------ DATA EXTRACTS
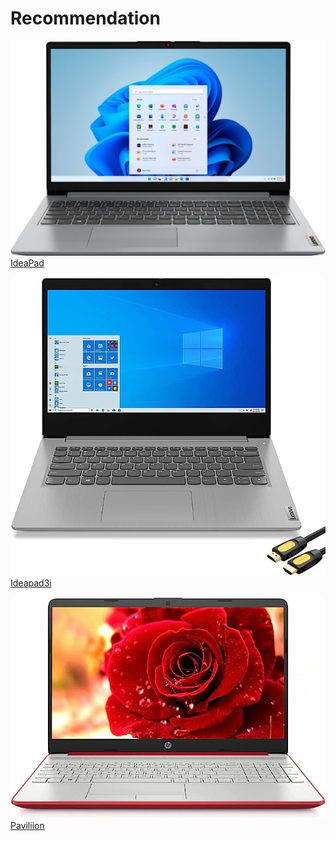 # Recommendation

![CFO](CFO.jpg)
[IdeaPad]([https://duelingnexus.com/login](https://www.bestbuy.com/site/lenovo-ideapad-1-15-6-hd-laptop-athlon-silver-7120u-with-4gb-memory-128gb-ssd-cloud-grey/6531746.p?skuId=6531746) "IdeaPad")

![McCarty](McCarty.jpg)
[Ideapad3i]([https://duelingnexus.com/login](https://www.amazon.com/Lenovo-IdeaPad-Business-Student-i3-1115G4/dp/B0BSR6N4WY/ref=sr_1_2_sspa?crid=31ZBEMBLDQUC1&keywords=lenovo%2Blaptop&qid=1689560155&refinements=p_n_feature_thirty-three_browse-bin%3A23720419011&rnid=23720416011&s=pc&sprefix=lenovo%2B%2Caps%2C196&sr=1-2-spons&sp_csd=d2lkZ2V0TmFtZT1zcF9hdGY&th=1)https://www.amazon.com/Lenovo-IdeaPad-Business-Student-i3-1115G4/dp/B0BSR6N4WY/ref=sr_1_2_sspa?crid=31ZBEMBLDQUC1&keywords=lenovo%2Blaptop&qid=1689560155&refinements=p_n_feature_thirty-three_browse-bin%3A23720419011&rnid=23720416011&s=pc&sprefix=lenovo%2B%2Caps%2C196&sr=1-2-spons&sp_csd=d2lkZ2V0TmFtZT1zcF9hdGY&th=1 "IdeaPad 3i")

![Pavillion](Pavillion.jpg)
[Paviliion]([https://duelingnexus.com/login](https://www.amazon.com/dp/B0BVZJYJDG?tag=highlightreviews-94074-20&th=1)https://www.amazon.com/dp/B0BVZJYJDG?tag=highlightreviews-94074-20&th=1 "32GB HP Pavillion")
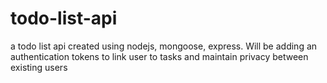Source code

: # todo-list-api
a todo list api created using nodejs, mongoose, express. Will be adding an authentication tokens to link user to tasks and maintain privacy between existing users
------------
Which lines of the entries contain "list"? Count them and write only the number.

### RESPONSE
2